# Exercise objective:
Scan the lines below for "root" and copy the matches.

# Supplied entries:
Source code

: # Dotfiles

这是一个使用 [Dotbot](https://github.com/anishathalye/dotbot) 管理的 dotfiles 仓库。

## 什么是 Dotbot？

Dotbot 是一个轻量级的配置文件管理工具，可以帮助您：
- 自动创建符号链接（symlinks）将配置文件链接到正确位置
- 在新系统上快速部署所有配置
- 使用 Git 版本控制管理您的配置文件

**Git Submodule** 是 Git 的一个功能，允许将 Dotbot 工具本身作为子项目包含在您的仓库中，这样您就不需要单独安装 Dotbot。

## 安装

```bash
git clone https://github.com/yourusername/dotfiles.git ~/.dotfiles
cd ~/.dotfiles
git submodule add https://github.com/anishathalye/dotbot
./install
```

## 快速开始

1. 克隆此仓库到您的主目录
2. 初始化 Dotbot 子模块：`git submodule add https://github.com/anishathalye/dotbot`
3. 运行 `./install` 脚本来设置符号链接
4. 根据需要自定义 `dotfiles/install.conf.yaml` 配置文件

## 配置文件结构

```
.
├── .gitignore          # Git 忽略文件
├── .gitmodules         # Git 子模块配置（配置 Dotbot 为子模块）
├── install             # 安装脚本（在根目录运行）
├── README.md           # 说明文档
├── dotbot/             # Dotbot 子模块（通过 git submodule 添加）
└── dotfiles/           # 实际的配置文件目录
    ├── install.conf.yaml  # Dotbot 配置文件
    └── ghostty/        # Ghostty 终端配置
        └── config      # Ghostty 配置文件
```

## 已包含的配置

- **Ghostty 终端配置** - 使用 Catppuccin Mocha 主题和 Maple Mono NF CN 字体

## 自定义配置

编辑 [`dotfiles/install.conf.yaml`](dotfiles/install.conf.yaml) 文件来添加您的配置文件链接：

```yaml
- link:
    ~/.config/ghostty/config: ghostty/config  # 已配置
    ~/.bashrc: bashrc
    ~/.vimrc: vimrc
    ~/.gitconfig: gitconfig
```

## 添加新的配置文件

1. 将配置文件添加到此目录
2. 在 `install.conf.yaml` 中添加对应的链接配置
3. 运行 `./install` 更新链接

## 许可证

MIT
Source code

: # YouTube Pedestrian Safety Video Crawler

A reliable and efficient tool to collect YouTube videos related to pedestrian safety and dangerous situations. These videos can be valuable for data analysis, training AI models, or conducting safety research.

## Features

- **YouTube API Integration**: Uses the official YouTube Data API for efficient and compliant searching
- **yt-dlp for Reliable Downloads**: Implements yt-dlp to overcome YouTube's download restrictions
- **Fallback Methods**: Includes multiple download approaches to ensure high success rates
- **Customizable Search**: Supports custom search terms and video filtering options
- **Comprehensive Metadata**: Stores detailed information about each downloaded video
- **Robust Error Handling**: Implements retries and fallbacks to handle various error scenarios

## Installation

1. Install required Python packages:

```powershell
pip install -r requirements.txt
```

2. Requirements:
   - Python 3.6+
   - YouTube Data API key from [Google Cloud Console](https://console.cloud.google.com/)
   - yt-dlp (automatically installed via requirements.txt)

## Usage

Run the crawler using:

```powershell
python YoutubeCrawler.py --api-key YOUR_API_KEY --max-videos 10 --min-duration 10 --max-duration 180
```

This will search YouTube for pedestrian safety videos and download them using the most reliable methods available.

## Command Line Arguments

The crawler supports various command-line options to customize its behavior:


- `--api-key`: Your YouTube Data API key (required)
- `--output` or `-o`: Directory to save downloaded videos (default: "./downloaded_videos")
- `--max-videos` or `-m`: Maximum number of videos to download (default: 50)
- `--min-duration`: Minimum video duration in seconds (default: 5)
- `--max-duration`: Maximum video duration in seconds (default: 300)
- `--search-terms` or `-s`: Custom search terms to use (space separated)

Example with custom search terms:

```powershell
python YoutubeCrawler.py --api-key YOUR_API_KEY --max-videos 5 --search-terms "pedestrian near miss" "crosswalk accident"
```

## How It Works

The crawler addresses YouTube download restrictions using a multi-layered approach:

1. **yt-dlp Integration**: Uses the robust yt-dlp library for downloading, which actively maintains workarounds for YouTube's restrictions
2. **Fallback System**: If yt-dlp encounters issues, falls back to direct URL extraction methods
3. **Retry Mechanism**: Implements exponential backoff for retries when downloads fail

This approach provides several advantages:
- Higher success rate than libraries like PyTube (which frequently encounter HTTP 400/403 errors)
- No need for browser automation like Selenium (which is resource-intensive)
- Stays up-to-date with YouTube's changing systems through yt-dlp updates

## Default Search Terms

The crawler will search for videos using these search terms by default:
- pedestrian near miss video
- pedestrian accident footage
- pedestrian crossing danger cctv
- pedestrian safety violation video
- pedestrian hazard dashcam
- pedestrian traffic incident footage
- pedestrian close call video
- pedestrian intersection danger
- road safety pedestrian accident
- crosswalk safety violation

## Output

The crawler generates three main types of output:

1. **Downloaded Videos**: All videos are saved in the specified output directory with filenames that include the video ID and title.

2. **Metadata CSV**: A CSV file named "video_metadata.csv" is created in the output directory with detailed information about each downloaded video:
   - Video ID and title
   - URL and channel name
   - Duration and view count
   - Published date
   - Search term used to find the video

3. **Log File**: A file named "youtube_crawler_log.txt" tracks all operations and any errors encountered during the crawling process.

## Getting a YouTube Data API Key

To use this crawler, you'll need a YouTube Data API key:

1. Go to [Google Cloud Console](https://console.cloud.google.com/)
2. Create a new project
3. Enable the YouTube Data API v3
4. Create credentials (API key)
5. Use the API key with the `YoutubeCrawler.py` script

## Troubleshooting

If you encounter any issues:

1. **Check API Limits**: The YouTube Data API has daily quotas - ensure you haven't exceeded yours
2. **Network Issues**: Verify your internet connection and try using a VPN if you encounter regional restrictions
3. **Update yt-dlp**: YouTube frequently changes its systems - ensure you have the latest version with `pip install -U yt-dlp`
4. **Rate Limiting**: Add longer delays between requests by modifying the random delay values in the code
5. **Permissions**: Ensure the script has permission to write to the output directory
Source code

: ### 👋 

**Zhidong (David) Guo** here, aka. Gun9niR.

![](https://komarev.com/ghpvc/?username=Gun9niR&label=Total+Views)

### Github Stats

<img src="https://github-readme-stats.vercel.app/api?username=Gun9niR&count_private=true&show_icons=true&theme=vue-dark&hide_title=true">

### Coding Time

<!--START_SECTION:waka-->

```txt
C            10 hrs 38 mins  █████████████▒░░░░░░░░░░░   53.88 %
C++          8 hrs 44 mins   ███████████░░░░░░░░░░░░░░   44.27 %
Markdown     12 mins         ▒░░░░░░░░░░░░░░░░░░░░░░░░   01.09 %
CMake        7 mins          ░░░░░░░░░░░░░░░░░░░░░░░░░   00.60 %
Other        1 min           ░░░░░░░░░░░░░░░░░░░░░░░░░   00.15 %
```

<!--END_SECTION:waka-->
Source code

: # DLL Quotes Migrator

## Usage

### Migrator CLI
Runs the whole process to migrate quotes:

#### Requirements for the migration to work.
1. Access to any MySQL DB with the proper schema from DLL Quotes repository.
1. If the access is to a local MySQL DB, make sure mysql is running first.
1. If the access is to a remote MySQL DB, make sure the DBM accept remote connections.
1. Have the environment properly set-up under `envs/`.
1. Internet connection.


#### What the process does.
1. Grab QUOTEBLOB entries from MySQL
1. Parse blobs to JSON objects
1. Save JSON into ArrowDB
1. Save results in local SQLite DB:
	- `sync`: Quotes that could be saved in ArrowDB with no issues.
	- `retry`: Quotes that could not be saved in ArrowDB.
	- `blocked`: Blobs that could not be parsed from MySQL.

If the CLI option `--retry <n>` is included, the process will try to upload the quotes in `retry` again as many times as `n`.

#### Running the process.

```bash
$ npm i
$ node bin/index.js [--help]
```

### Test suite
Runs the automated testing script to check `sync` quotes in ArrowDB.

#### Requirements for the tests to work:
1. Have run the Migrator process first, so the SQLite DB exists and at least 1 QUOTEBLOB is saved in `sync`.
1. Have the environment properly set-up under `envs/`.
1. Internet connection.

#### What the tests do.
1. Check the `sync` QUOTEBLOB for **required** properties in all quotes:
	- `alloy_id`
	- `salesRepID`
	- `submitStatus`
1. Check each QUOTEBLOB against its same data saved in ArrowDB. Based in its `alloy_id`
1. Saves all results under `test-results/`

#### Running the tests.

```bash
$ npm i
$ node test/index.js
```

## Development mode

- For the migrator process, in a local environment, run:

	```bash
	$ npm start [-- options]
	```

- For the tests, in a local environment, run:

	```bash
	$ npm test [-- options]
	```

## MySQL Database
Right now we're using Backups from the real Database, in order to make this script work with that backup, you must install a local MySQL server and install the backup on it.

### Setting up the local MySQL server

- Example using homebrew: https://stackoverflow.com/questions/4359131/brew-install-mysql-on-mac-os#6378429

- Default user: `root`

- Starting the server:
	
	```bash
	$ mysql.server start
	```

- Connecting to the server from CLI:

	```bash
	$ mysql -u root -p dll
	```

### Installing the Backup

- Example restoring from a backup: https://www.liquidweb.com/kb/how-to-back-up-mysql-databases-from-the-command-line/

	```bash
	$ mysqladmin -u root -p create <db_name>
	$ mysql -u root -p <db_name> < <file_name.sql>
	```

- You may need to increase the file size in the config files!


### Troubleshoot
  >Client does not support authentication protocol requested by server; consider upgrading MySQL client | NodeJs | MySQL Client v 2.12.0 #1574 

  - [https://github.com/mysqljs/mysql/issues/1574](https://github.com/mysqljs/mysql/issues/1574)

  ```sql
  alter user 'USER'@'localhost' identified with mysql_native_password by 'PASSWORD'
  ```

# The completed task:
- Default user: `root`
	$ mysql -u root -p dll
	$ mysqladmin -u root -p create <db_name>
	$ mysql -u root -p <db_name> < <file_name.sql>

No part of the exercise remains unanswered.